Problem details: In the records below, find the line containing "## Rečenice" and transcribe it and every line after it exactly; leave the pictures out.

Plain-text document sources

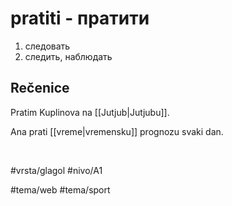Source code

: # pratiti - пратити

1. следовать
2. следить, наблюдать

## Rečenice

Pratim Kuplinova na [[Jutjub|Jutjubu]].

Ana prati [[vreme|vremensku]] prognozu svaki dan.

<br>

#vrsta/glagol
#nivo/A1

#tema/web
#tema/sport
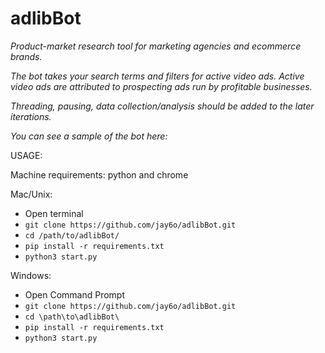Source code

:# adlibBot

*Product-market research tool for marketing agencies and ecommerce brands.*

*The bot takes your search terms and filters for active video ads. Active video ads are attributed to prospecting ads run by profitable businesses.*

*Threading, pausing, data collection/analysis should be added to the later iterations.*

*You can see a sample of the bot here:* 
 
USAGE:

Machine requirements: python and chrome

Mac/Unix:

- Open terminal
- `git clone https://github.com/jay6o/adlibBot.git`
- `cd /path/to/adlibBot/`
- `pip install -r requirements.txt`
- `python3 start.py`


Windows:
- Open Command Prompt
- `git clone https://github.com/jay6o/adlibBot.git`
- `cd \path\to\adlibBot\`
- `pip install -r requirements.txt`
- `python3 start.py`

Expected answer:
## Rečenice

Pratim Kuplinova na [[Jutjub|Jutjubu]].

Ana prati [[vreme|vremensku]] prognozu svaki dan.

<br>

#vrsta/glagol
#nivo/A1

#tema/web
#tema/sport
Source code

:# adlibBot

*Product-market research tool for marketing agencies and ecommerce brands.*

*The bot takes your search terms and filters for active video ads. Active video ads are attributed to prospecting ads run by profitable businesses.*

*Threading, pausing, data collection/analysis should be added to the later iterations.*

*You can see a sample of the bot here:* 
 
USAGE:

Machine requirements: python and chrome

Mac/Unix:

- Open terminal
- `git clone https://github.com/jay6o/adlibBot.git`
- `cd /path/to/adlibBot/`
- `pip install -r requirements.txt`
- `python3 start.py`


Windows:
- Open Command Prompt
- `git clone https://github.com/jay6o/adlibBot.git`
- `cd \path\to\adlibBot\`
- `pip install -r requirements.txt`
- `python3 start.py`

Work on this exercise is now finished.